Until the issue mentioned by @jordansissel is resolved, insert the following mutate filter after the xml filter:

mutate {
  replace => { "created" => "%{created[0]}" }
}

This replaces the array with the value of the first (and, in this case, only) element.

That is, instead of:

"created":["2015-12-22T08:20:03"]

the output contains:

"created":"2015-12-22T08:20:03"

Regarding the following match setting (commented-out in your example):

match => ["xml_content.Created", "yyyy-MM-dd'T'HH:mm:ss"]

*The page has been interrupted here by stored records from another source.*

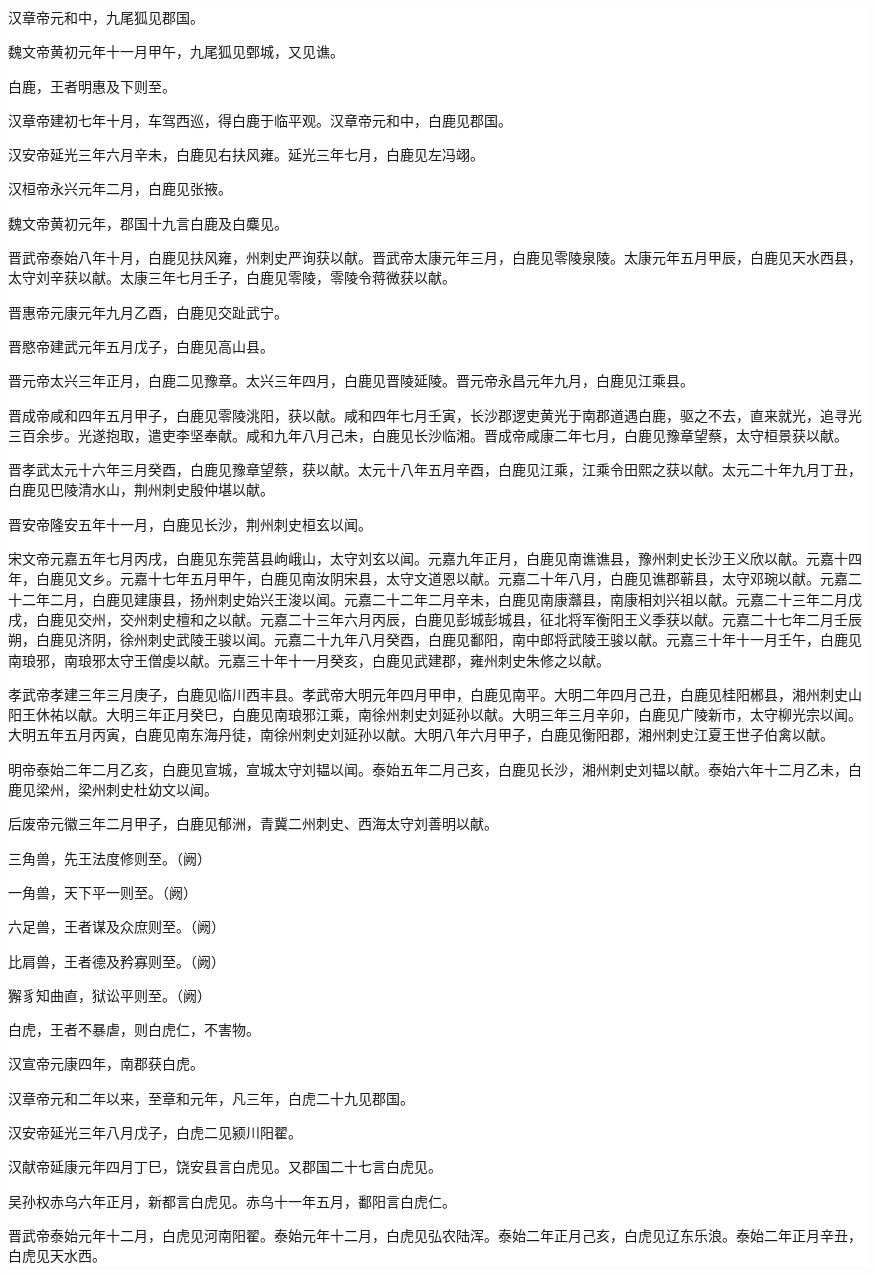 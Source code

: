 汉章帝元和中，九尾狐见郡国。

魏文帝黄初元年十一月甲午，九尾狐见鄄城，又见谯。

白鹿，王者明惠及下则至。

汉章帝建初七年十月，车驾西巡，得白鹿于临平观。汉章帝元和中，白鹿见郡国。

汉安帝延光三年六月辛未，白鹿见右扶风雍。延光三年七月，白鹿见左冯翊。

汉桓帝永兴元年二月，白鹿见张掖。

魏文帝黄初元年，郡国十九言白鹿及白麋见。

晋武帝泰始八年十月，白鹿见扶风雍，州刺史严询获以献。晋武帝太康元年三月，白鹿见零陵泉陵。太康元年五月甲辰，白鹿见天水西县，太守刘辛获以献。太康三年七月壬子，白鹿见零陵，零陵令蒋微获以献。

晋惠帝元康元年九月乙酉，白鹿见交趾武宁。

晋愍帝建武元年五月戊子，白鹿见高山县。

晋元帝太兴三年正月，白鹿二见豫章。太兴三年四月，白鹿见晋陵延陵。晋元帝永昌元年九月，白鹿见江乘县。

晋成帝咸和四年五月甲子，白鹿见零陵洮阳，获以献。咸和四年七月壬寅，长沙郡逻吏黄光于南郡道遇白鹿，驱之不去，直来就光，追寻光三百余步。光遂抱取，遣吏李坚奉献。咸和九年八月己未，白鹿见长沙临湘。晋成帝咸康二年七月，白鹿见豫章望蔡，太守桓景获以献。

晋孝武太元十六年三月癸酉，白鹿见豫章望蔡，获以献。太元十八年五月辛酉，白鹿见江乘，江乘令田熙之获以献。太元二十年九月丁丑，白鹿见巴陵清水山，荆州刺史殷仲堪以献。

晋安帝隆安五年十一月，白鹿见长沙，荆州刺史桓玄以闻。

宋文帝元嘉五年七月丙戌，白鹿见东莞莒县岣峨山，太守刘玄以闻。元嘉九年正月，白鹿见南谯谯县，豫州刺史长沙王义欣以献。元嘉十四年，白鹿见文乡。元嘉十七年五月甲午，白鹿见南汝阴宋县，太守文道恩以献。元嘉二十年八月，白鹿见谯郡蕲县，太守邓琬以献。元嘉二十二年二月，白鹿见建康县，扬州刺史始兴王浚以闻。元嘉二十二年二月辛未，白鹿见南康灨县，南康相刘兴祖以献。元嘉二十三年二月戊戌，白鹿见交州，交州刺史檀和之以献。元嘉二十三年六月丙辰，白鹿见彭城彭城县，征北将军衡阳王义季获以献。元嘉二十七年二月壬辰朔，白鹿见济阴，徐州刺史武陵王骏以闻。元嘉二十九年八月癸酉，白鹿见鄱阳，南中郎将武陵王骏以献。元嘉三十年十一月壬午，白鹿见南琅邪，南琅邪太守王僧虔以献。元嘉三十年十一月癸亥，白鹿见武建郡，雍州刺史朱修之以献。

孝武帝孝建三年三月庚子，白鹿见临川西丰县。孝武帝大明元年四月甲申，白鹿见南平。大明二年四月己丑，白鹿见桂阳郴县，湘州刺史山阳王休祐以献。大明三年正月癸巳，白鹿见南琅邪江乘，南徐州刺史刘延孙以献。大明三年三月辛卯，白鹿见广陵新市，太守柳光宗以闻。大明五年五月丙寅，白鹿见南东海丹徒，南徐州刺史刘延孙以献。大明八年六月甲子，白鹿见衡阳郡，湘州刺史江夏王世子伯禽以献。

明帝泰始二年二月乙亥，白鹿见宣城，宣城太守刘韫以闻。泰始五年二月己亥，白鹿见长沙，湘州刺史刘韫以献。泰始六年十二月乙未，白鹿见梁州，梁州刺史杜幼文以闻。

后废帝元徽三年二月甲子，白鹿见郁洲，青冀二州刺史、西海太守刘善明以献。

三角兽，先王法度修则至。（阙）

一角兽，天下平一则至。（阙）

六足兽，王者谋及众庶则至。（阙）

比肩兽，王者德及矜寡则至。（阙）

獬豸知曲直，狱讼平则至。（阙）

白虎，王者不暴虐，则白虎仁，不害物。

汉宣帝元康四年，南郡获白虎。

汉章帝元和二年以来，至章和元年，凡三年，白虎二十九见郡国。

汉安帝延光三年八月戊子，白虎二见颍川阳翟。

汉献帝延康元年四月丁巳，饶安县言白虎见。又郡国二十七言白虎见。

吴孙权赤乌六年正月，新都言白虎见。赤乌十一年五月，鄱阳言白虎仁。

晋武帝泰始元年十二月，白虎见河南阳翟。泰始元年十二月，白虎见弘农陆浑。泰始二年正月己亥，白虎见辽东乐浪。泰始二年正月辛丑，白虎见天水西。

From the Elastic docs topic “Accessing Event Data and Fields in the Configuration”:

The syntax to access a field is [fieldname]. If you are referring to a top-level field, you can omit the and simply use fieldname. To refer to a nested field, you specify the full path to that field: [top-level field][nested field].

Replace xml_content.Created with xml_content[Created]

Works with your sample XML data in Logstash 5.2.1, with—as recommended by @magnusbaeck—force_array => false.

The expression that you cite and the original expression will both work. However, /Task/Created/text() (note the single leading slash) is better.

From the XPath W3C recommendation:

// is short for /descendant-or-self::node()/.

A more specific path, such as /Task/Created, is typically more efficient (and less likely to select nodes that you didn’t intend to :slight_smile:).

Try this filter:

filter {
    xml {
        source => "message"
        target => "@metadata[xml_content]"
        force_array => false
    }
    # Copy XML content to first-level fields with all-lowercase names
    ruby {
        code => '
            event.get("@metadata[xml_content]").each do |key, value|
                event.set(key.downcase, value)
            end
        '
    }
    mutate {
         remove_field => ["message", "@metadata"]
         convert => {
           "durationseconds" => "integer"
         }
    }
    date {
        match => ["created", "ISO8601"]
    }
}

Notes:

  • @magnusbaeck: I thought @metadata wasn’t supposed to get passed through to the output, but it does get included in output to stdin and Elasticsearch. Hence its presence in remove_field. Did I miss a memo? (I’m using Logstash 5.2.1.)
  • That Ruby code is a workaround for the issue I describe in “Set target of xml filter to root?”
  • If you want to preserve the original case of the XML element names, remove .downcase from key.downcase

Example Logstash output

In JSON format:

"@timestamp": "2015-12-22T08:20:03.000Z",
"completedtime": "2015-12-22T08:21:11",
"created": "2015-12-22T08:20:03",
"@version": "1",
"host": "58a3fe88f636",
"starttime": "2015-12-22T08:20:06",
"durationseconds": 68,
"taskid": "ServerTasks-5017",
"queuetime": "2015-12-22T08:20:03",
"taskstate": "Success"

More unsolicited tips

If you can—if you are responsible for creating the original XML-format events—consider adding a zone designator to the time stamps. Otherwise, be sure that you understand the repercussions of specifying local times, and how those values might be interpreted.

I have added my two cents to that issue.

This works perfectly! Thank you all for all tips!